Recorded information:
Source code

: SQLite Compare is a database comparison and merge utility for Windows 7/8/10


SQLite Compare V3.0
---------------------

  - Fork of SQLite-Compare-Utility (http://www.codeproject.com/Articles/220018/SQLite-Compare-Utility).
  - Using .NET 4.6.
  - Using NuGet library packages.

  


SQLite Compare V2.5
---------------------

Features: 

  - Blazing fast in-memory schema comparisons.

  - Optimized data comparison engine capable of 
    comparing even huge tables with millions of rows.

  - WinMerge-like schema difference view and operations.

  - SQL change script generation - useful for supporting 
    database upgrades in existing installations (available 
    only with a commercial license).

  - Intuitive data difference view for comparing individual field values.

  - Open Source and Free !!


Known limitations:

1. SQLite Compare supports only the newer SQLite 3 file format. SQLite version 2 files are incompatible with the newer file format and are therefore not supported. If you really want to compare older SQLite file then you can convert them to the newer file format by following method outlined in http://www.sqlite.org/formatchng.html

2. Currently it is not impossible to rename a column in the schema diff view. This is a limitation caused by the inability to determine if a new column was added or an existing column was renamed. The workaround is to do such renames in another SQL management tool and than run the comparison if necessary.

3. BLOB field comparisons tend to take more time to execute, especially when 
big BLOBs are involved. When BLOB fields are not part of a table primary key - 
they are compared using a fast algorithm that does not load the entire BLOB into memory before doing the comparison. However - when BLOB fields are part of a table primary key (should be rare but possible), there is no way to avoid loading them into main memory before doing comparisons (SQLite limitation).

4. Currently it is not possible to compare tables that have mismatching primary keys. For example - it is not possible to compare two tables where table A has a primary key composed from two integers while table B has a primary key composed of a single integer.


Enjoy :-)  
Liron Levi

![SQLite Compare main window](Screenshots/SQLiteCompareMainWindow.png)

---

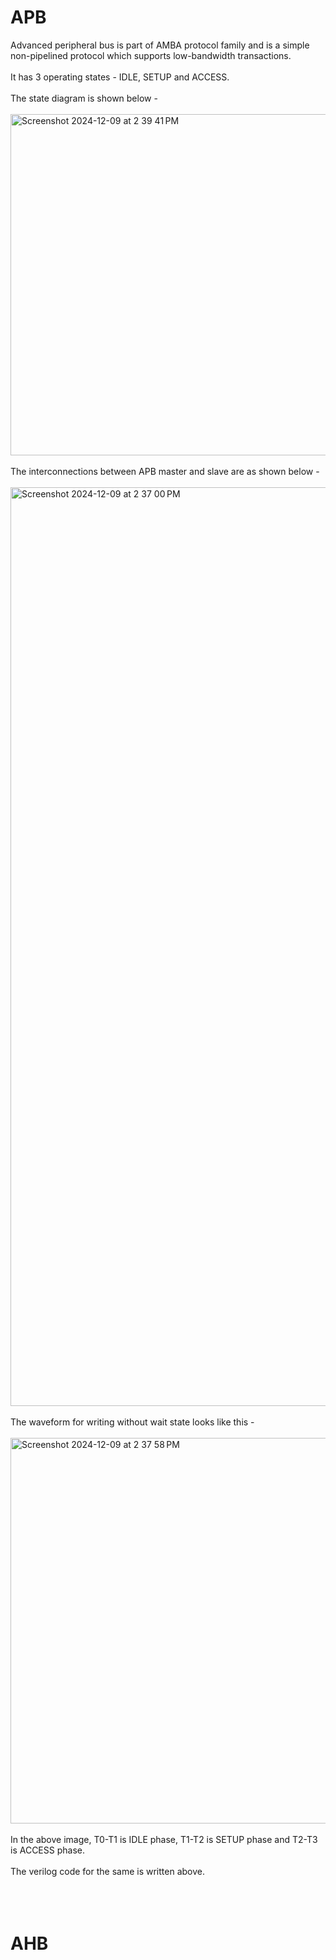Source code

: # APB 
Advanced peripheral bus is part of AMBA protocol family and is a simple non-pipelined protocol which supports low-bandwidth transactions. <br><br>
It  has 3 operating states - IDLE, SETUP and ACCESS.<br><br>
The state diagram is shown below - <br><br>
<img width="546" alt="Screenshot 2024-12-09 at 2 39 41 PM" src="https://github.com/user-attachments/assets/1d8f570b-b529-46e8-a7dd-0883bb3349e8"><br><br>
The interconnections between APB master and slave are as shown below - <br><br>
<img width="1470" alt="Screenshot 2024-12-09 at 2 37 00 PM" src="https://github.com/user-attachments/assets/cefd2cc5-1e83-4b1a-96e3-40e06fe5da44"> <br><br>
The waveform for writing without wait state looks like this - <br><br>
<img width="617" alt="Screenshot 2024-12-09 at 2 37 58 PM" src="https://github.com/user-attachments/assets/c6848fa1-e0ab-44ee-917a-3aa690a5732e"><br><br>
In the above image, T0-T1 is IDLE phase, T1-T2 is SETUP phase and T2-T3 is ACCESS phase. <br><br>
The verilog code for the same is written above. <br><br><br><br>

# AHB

What to work on: I need every line of the material that includes "like", so please copy them out.

Result:
  - WinMerge-like schema difference view and operations.
The waveform for writing without wait state looks like this - <br><br>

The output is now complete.